During the summer, Doug Wilson, in need of reliable depth at wing after Joe Pavelski, Gustav Nyquist and Joonas Donskoi’s departures, chose to give younger players like Jonny Brodzinski and Dylan Gambrell and Sasha Chmelevski the first crack over the 40-year-old UFA winger.

Not to pick on Brodzinski and company, but this wasn’t a murderer’s row of wingers, to say the least.

The 26-year-old Brodzinski — armed with a lethal shot, but perhaps not much else — had potted just six goals over parts of three seasons in Los Angeles. Gambrell, Chmelevski, Alexander True, Ivan Chekhovich, Joachim Blichfeld, Antti Suomela, Danil Yurtaykin and Lean Bergmann, while all promising prospects, weren’t exactly blue-chippers.

Yet, San Jose gambled on the questionable upside of this cadre of wingers over Marleau.

This was a telling statement on how the organization viewed Marleau’s upside, despite his 551 career goals.

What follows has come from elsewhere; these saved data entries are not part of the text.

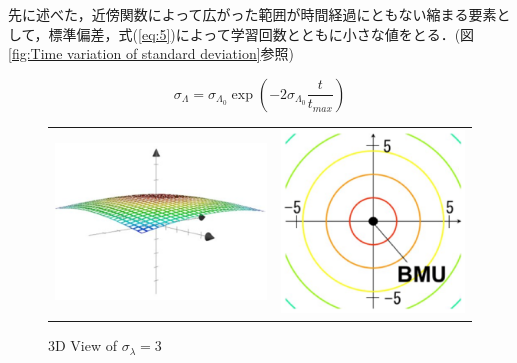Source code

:先に述べた，近傍関数によって広がった範囲が時間経過にともない縮まる要素として，標準偏差，式(\ref{eq:5})によって学習回数とともに小さな値をとる．(図\ref{fig:Time variation of standard deviation}参照)

\begin{equation}
\label{eq:5}
\sigma_\Lambda={\sigma_{\Lambda_0}}\exp(-2{\sigma_{\Lambda_0}}\frac{t}{t_{max}})
\end{equation}

\begin{figure}[H]%
    \begin{tabular}{cc}
      \begin{minipage}[t]{0.45\hsize}
        \centering
        \includegraphics[keepaspectratio, scale=0.8]{Figure/Sigma_3_3D.eps}
        \caption{3D View of $\sigma_\lambda =3 $}
        \label{fig:Sigma_3_3D}
      \end{minipage} &
      \begin{minipage}[t]{0.45\hsize}
        \centering
        \includegraphics[keepaspectratio, scale=0.8]{Figure/Sigma_3_2D.eps}

\end{minipage}
\end{tabular}
\end{figure}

Now a 0-4 start to the season later — and with Brodzinski waived, Gambrell and Yurtaykin and Bergmann not yet able to provide consistent NHL minutes, Marcus Sorensen injured and all other comers assigned to the AHL — Wilson has turned back the clock, inking Marleau to a one-year, veteran’s minimum contract.

But what does the Sharks legend have left in the tank?

According to four NHL scouts, not a lot — but enough to still be useful to Peter DeBoer.

“Do believe he’s an upgrade,” Scout #1 said. “Think they need his voice and leadership with Pavelski in Dallas.”

But an upgrade on what? Marleau clearly isn’t an upper-echeleon winger anymore.

“Character depth guy. Like [Corey] Perry,” offered Scout #2.

“He has a solid bottom-six game. He works hard. Skating isn’t nearly the same, but still smart and strong on his stick,” Scout #3 asserted. “He can still play.”

To this scout’s points, Marleau should be able to give DeBoer solid work in all three zones.

Here are examples from last year of Marleau’s still-present strength and smarts.

As Morgan Rielly (44) breaks out, Marleau (12) sets a subtle stick pick on Marcus Johansson (90). This buys Rielly an extra split-second for a zone exit pass.

Off the draw, Marleau is able to beat David Pastrnak (88) to the loose puck, helping the Leafs win the faceoff.

These are small one-on-one battles that Sharks youngsters have lost with regularity so far this season.

However, as Scout #3 noted, Marleau’s skating will be a shadow of what San Jose fans remember. Marleau simply couldn’t get to his spots as much last season, suffering decade-low shot attempts and shots at 5-on-5 rates last year:

“It was tougher for him to get to spots to shoot,” agreed the scout. “He was then pushed further down in lines.”

But this scout added, “He still has good hands and can shoot when he gets to his spots. He can play PP2 for San Jose.”

Marleau might prove to be an okay high slot or net-front presence on the Sharks’ man advantage. While he’s no Pavelski, Marleau tied for fifth in the league over the last two years with 11 goals from tips — tied, actually, with Pavelski.

However, Scout #2 wasn’t so sure that Marleau could still pull regular third-line and secondary power play duties.

“Some nights, he can. Back-to-backs will be tough,” the scout said of the 40-year-old. “If he scores eight goals this year, you’re happy.”

Scout #4 emphasized the big picture, “That’s not what they need.”

Beggars can’t be choosers though. While Marleau isn’t an impact winger anymore, he could still have a positive effect on a shallow San Jose forward group.

(Stats as of 10/10/19, courtesy of Evolving-Hockey, Hockey Reference, HockeyViz, MoneyPuck, Natural Stat Trick and NHL.com.)